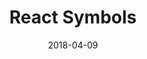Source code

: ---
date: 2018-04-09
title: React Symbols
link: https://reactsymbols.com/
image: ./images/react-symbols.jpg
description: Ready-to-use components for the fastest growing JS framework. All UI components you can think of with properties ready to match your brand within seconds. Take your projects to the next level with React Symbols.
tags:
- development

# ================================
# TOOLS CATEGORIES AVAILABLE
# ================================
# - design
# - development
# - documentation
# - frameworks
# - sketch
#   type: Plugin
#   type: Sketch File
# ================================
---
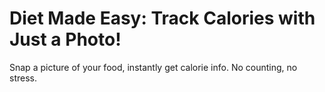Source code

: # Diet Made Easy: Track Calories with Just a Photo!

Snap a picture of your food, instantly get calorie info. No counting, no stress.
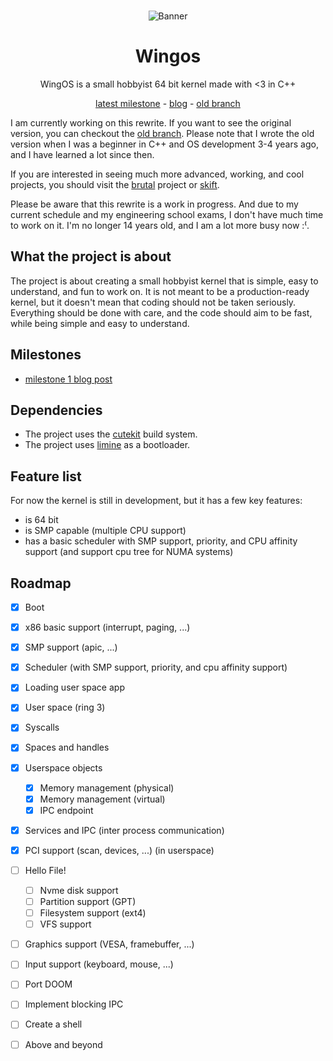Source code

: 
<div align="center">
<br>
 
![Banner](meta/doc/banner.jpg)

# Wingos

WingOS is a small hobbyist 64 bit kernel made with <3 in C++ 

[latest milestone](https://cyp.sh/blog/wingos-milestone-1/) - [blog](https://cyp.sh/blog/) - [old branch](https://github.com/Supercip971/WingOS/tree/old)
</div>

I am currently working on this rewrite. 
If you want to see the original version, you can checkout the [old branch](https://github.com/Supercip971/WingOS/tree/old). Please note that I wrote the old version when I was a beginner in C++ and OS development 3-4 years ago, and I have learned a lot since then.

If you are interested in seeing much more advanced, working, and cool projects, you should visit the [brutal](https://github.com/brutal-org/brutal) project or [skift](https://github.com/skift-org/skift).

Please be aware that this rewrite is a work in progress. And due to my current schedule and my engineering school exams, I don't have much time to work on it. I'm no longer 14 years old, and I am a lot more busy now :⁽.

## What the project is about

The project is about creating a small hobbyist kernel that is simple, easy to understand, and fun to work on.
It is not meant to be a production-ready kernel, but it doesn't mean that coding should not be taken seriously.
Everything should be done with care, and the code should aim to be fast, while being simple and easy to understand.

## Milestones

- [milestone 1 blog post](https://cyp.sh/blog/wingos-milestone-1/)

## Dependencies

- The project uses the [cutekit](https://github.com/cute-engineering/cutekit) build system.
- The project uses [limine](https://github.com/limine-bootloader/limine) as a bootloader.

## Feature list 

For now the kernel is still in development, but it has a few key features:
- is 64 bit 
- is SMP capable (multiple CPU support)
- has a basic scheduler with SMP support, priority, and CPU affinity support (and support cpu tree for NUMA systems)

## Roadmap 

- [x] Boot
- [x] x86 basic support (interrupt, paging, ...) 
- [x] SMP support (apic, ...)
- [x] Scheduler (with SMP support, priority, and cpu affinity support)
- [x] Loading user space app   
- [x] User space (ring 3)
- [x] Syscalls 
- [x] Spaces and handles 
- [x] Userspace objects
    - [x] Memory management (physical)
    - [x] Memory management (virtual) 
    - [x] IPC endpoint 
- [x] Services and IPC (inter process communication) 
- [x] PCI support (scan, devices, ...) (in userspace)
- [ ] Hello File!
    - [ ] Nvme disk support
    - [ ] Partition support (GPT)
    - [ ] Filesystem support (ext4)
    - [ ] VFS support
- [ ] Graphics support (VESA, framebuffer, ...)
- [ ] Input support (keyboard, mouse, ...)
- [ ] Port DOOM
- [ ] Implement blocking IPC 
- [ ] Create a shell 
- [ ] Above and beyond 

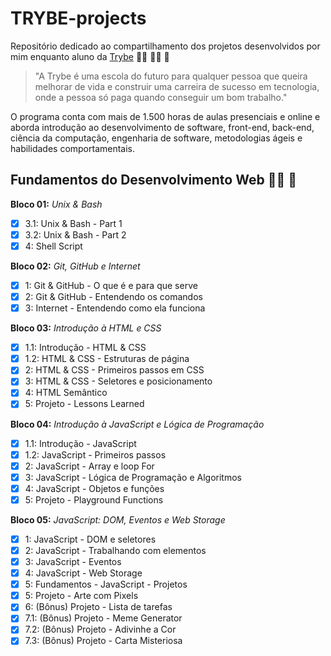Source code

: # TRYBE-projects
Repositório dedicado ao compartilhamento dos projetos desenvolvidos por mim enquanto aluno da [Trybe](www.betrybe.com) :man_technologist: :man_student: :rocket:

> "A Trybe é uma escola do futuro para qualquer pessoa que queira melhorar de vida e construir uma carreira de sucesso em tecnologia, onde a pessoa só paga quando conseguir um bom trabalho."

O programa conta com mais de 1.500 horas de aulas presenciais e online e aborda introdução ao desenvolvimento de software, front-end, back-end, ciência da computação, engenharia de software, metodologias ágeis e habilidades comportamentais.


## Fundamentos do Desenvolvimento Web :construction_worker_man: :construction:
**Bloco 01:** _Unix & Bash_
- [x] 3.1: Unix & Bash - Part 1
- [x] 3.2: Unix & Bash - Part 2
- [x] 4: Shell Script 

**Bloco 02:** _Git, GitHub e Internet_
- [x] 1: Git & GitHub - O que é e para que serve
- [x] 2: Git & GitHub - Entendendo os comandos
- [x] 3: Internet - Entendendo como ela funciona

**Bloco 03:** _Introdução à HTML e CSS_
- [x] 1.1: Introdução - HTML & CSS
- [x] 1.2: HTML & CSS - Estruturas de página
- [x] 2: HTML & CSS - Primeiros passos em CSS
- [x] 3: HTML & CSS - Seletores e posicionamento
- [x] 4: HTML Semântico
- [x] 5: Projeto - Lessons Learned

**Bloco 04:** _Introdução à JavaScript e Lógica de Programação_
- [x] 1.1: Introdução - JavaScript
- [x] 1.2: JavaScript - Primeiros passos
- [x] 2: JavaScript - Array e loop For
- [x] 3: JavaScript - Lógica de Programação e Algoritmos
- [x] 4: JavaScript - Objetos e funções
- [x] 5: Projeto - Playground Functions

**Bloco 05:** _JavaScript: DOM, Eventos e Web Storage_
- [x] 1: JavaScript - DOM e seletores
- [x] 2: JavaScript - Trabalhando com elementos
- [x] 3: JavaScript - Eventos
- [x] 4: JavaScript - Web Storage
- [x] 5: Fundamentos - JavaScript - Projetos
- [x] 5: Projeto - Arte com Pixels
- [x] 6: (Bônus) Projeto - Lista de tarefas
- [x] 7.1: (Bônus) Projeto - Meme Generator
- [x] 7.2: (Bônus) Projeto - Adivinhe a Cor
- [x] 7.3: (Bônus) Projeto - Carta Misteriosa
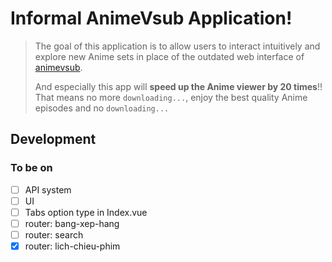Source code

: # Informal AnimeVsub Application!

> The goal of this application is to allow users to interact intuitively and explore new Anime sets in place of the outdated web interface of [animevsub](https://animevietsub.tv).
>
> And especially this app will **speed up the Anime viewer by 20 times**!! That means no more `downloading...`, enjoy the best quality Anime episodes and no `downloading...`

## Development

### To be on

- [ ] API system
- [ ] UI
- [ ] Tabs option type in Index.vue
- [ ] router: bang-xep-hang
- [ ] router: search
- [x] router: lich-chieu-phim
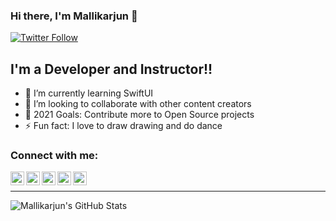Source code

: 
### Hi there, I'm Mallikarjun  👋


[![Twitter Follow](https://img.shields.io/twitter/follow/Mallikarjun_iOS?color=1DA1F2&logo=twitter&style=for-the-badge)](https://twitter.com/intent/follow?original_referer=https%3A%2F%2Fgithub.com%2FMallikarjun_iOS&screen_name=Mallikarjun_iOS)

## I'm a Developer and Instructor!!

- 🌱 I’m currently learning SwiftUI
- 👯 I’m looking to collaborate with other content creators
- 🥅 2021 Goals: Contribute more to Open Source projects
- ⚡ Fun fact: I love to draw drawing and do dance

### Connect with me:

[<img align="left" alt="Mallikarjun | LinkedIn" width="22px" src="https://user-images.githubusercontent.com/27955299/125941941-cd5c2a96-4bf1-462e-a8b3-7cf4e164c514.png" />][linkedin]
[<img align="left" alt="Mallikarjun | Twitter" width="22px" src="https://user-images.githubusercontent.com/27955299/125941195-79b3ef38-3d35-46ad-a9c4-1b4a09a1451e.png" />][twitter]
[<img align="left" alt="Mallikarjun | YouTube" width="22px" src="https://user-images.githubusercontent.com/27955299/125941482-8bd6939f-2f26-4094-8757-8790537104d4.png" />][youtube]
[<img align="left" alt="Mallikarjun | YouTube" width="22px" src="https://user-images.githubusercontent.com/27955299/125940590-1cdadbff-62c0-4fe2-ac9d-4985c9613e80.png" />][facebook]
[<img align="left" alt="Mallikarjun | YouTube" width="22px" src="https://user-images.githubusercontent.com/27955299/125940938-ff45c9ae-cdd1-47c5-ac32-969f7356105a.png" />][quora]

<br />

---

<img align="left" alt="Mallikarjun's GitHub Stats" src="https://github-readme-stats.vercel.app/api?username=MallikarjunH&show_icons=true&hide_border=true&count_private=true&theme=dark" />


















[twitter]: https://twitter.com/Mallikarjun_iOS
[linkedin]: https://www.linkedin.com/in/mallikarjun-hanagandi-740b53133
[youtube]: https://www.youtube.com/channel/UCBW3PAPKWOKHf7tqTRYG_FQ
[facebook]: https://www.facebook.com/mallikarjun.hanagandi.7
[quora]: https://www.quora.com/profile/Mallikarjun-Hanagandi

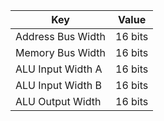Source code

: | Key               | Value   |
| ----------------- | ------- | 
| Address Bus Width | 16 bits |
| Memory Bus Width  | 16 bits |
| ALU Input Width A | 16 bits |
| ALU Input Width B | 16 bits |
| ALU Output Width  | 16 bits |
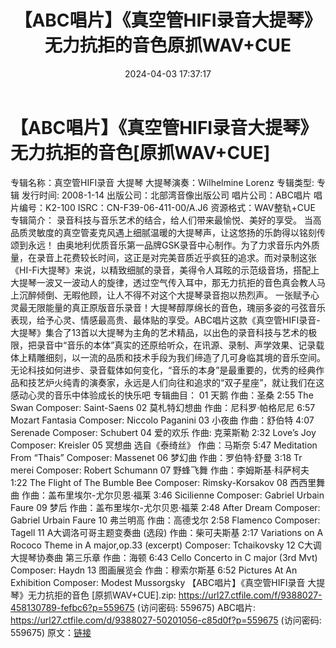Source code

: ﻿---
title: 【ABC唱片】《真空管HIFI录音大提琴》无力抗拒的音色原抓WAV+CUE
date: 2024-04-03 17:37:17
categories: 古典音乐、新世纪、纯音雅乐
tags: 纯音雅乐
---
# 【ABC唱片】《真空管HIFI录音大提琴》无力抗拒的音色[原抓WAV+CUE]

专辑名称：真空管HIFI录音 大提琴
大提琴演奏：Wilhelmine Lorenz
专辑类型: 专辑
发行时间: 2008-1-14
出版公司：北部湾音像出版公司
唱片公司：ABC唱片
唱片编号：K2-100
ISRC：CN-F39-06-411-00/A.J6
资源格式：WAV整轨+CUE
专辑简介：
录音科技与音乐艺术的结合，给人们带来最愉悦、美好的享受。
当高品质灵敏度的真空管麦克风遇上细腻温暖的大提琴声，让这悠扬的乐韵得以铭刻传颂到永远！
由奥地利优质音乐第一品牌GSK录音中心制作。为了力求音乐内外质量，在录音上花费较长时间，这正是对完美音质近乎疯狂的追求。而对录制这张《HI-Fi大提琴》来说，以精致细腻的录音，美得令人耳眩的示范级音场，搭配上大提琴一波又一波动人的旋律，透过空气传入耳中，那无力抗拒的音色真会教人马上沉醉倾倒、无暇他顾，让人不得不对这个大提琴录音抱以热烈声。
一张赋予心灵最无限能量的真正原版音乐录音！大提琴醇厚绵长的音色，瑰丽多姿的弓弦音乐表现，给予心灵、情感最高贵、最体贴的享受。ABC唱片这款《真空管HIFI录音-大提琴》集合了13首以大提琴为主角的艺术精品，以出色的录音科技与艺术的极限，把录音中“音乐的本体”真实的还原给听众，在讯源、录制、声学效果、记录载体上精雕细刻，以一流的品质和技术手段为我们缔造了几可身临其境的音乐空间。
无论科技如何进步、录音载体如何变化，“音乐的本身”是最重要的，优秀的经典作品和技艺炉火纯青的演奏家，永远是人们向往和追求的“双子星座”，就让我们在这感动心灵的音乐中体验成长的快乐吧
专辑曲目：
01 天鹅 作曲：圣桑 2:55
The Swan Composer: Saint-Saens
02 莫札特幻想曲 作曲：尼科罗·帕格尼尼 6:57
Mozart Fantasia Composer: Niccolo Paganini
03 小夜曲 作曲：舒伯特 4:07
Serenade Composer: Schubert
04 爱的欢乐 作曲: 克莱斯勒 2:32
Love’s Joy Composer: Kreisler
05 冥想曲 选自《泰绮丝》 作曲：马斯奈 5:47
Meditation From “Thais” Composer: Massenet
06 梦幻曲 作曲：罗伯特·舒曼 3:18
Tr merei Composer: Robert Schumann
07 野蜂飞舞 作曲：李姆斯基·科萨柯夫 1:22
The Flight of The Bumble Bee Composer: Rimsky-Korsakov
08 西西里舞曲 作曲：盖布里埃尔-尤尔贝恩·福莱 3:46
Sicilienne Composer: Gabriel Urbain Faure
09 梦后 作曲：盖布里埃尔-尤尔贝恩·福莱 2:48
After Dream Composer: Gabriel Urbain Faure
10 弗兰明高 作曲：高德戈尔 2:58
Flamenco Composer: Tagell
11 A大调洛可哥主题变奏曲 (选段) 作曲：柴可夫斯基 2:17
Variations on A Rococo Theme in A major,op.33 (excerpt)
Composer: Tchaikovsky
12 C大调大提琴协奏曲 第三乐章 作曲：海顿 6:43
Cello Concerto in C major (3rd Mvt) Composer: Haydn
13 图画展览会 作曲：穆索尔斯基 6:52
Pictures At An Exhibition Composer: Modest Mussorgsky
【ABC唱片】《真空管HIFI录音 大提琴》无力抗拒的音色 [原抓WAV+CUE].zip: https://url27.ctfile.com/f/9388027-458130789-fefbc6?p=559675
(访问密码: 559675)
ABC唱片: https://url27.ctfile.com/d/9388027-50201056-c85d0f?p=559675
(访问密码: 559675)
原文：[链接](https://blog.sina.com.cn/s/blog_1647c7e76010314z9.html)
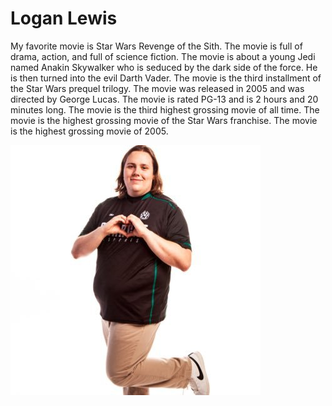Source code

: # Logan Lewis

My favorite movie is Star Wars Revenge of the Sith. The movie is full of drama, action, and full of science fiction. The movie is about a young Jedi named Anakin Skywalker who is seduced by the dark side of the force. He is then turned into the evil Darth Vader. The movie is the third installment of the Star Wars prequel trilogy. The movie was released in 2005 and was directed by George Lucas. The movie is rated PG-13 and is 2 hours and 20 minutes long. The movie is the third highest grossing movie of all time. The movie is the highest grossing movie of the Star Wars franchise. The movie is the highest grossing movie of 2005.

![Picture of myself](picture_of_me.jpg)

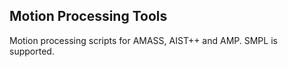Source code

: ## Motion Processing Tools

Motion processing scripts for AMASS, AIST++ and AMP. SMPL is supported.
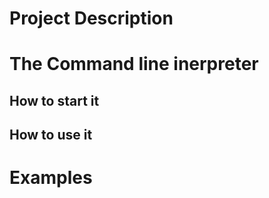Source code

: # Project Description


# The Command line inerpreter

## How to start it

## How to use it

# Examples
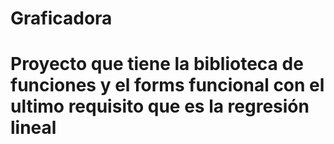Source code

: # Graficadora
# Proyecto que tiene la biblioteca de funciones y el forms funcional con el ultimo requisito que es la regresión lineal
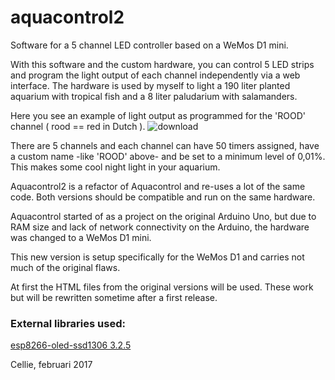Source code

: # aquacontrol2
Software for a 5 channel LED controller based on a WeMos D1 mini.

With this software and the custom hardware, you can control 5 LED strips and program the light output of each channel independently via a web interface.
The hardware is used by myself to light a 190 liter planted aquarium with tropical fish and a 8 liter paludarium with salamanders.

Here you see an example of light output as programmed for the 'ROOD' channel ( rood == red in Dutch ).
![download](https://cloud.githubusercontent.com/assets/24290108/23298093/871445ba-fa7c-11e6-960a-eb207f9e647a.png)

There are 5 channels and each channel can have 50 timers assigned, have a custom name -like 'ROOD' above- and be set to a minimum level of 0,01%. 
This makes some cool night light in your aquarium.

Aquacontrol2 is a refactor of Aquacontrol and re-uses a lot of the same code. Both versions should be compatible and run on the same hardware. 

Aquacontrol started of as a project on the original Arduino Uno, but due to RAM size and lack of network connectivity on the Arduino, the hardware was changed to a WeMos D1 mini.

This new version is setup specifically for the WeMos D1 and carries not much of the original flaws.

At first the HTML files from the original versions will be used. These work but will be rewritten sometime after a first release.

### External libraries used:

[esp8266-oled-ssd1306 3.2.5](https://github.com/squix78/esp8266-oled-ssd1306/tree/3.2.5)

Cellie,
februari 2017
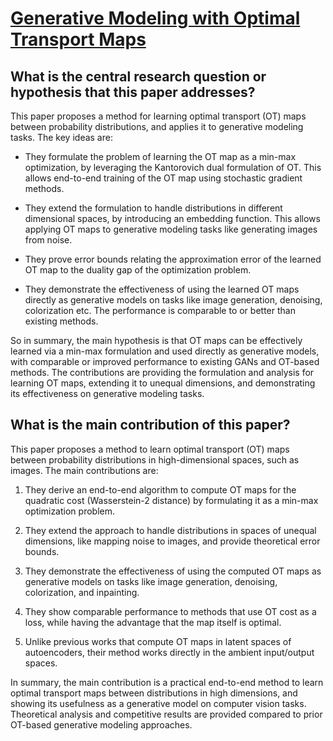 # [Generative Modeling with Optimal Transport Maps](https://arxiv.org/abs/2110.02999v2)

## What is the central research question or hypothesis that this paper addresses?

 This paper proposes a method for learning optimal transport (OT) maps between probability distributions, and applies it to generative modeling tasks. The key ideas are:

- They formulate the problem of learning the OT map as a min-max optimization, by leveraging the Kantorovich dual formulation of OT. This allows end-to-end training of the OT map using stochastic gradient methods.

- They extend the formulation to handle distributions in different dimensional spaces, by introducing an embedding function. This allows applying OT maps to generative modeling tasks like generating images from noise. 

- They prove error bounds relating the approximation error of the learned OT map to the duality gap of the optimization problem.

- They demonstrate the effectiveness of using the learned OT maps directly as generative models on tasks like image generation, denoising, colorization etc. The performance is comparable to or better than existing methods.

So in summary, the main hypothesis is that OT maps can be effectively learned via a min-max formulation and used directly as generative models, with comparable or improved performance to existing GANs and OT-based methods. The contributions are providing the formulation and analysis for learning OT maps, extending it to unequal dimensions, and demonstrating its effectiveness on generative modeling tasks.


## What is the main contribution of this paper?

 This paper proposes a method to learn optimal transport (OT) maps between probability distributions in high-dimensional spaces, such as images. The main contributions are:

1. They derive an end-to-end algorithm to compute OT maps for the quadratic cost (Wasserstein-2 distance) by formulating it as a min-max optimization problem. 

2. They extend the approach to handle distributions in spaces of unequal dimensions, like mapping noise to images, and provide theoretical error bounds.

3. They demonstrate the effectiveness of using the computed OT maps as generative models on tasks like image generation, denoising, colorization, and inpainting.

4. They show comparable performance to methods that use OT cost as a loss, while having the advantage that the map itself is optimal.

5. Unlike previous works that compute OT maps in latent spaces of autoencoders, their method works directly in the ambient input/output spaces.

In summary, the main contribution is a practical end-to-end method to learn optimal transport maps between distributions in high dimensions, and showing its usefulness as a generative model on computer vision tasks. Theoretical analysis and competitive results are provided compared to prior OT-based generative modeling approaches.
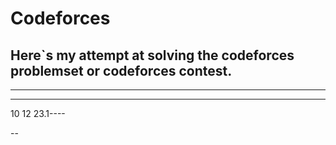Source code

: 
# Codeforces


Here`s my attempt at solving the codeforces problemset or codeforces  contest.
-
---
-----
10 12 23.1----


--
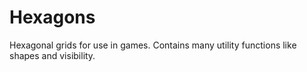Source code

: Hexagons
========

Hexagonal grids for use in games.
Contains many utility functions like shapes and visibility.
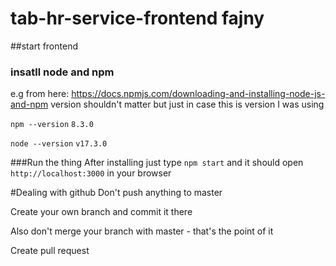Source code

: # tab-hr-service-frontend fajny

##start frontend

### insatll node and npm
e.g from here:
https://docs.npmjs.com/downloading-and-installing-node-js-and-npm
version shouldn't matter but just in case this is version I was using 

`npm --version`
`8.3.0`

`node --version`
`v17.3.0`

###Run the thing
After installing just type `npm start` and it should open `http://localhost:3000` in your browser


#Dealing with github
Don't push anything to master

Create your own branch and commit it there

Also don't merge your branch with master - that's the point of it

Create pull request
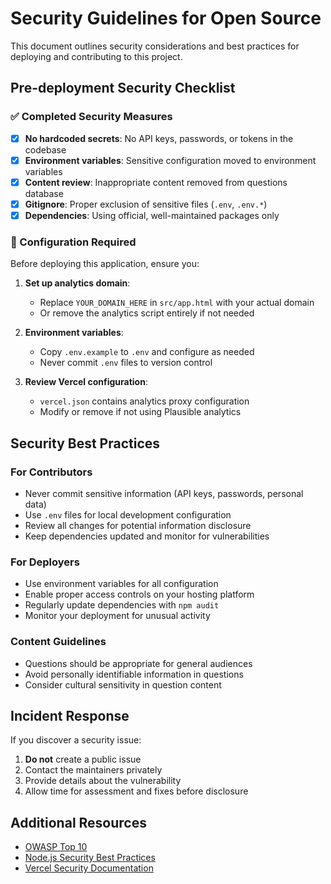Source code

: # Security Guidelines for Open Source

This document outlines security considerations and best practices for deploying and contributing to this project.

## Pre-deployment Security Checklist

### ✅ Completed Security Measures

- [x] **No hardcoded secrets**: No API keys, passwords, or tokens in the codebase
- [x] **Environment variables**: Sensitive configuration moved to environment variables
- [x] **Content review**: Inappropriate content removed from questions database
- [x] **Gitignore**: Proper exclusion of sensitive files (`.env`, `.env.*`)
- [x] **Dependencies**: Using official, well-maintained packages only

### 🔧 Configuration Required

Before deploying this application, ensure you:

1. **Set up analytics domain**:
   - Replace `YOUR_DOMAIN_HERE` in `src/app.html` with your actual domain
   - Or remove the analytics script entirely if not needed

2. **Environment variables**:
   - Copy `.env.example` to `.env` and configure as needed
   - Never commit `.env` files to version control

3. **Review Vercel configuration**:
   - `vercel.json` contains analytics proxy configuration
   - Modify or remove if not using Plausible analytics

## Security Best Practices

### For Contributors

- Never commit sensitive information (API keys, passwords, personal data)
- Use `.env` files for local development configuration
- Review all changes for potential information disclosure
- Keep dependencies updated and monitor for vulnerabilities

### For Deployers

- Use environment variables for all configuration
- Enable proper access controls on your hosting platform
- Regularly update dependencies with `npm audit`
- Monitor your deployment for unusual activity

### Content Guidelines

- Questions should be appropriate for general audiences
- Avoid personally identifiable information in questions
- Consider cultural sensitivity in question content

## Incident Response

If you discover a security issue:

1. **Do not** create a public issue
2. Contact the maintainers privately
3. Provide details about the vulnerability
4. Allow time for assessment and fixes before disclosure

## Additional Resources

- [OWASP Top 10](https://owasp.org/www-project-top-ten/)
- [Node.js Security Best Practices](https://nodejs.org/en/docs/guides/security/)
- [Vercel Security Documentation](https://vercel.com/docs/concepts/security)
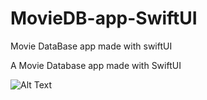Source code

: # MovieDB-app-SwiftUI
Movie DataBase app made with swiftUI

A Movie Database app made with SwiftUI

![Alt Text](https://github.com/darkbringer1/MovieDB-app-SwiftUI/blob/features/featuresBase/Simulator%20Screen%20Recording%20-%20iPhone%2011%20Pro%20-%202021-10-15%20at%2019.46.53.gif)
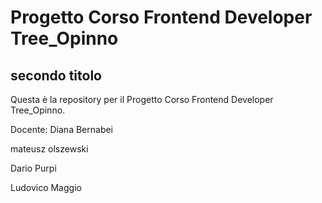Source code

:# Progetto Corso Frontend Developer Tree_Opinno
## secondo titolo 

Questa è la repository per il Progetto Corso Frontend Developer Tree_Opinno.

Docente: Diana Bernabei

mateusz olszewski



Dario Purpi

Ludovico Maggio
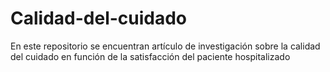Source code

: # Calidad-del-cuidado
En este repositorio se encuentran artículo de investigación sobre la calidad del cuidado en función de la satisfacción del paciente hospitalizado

* _Your goal_
Go through the data and show each line that holds "Guidelines".

* _Result_
: # Security Guidelines for Open Source
### Content Guidelines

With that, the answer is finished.